When I define a service like

apply Service "Ping IPv4" {
  import "generic-service"

  check_command = "ping4"
  command_endpoint = host.name

  assign where host.address && host.name == "host1"
}

then, the check is running. It looks like the service definition without command_endpoint is never executed (but it should be run on master). The problem maybe that the zone master contains the endpoint “xxxxx”, but the Endpoint for xxxx doesn’t have a host. Am I wrong?

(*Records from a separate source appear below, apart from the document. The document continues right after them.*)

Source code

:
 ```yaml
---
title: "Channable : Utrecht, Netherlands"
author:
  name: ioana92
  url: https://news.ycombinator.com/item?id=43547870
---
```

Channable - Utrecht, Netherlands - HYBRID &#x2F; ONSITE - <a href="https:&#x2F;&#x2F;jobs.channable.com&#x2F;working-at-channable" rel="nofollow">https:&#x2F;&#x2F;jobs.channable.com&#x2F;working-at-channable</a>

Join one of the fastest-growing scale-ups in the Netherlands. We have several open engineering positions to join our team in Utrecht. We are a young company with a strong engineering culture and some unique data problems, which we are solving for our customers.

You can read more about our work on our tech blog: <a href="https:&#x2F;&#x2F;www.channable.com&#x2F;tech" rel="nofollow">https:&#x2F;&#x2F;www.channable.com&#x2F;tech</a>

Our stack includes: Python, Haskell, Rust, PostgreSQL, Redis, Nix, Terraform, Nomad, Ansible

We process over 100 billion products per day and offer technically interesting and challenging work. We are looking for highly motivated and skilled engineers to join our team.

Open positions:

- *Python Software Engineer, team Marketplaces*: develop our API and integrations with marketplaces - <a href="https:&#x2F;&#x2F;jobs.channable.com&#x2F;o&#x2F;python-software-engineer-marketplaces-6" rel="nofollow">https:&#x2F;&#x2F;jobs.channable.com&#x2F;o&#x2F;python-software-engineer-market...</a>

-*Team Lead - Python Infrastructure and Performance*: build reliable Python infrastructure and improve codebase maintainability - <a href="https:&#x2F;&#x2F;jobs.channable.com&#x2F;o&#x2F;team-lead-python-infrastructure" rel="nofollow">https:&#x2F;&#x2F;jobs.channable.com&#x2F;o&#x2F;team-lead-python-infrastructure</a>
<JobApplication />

You’re using an unsupported combination of versions, details can be found here.

Did you read my comment on that? That may not be “supported”, but this can’t be the issue, because the check should be run on master ONLY. It’s not relevant, that the agent has a different version here.

The docker image was updated and all icinga instances are now on version r2.13.1-1

As written - the issue is still there. The check is executed on the master on all hosts, that are part of a zone. I’ve different hosts (without an agent) where the ping check works. This hosts are not defined in the zone.d but in conf.d.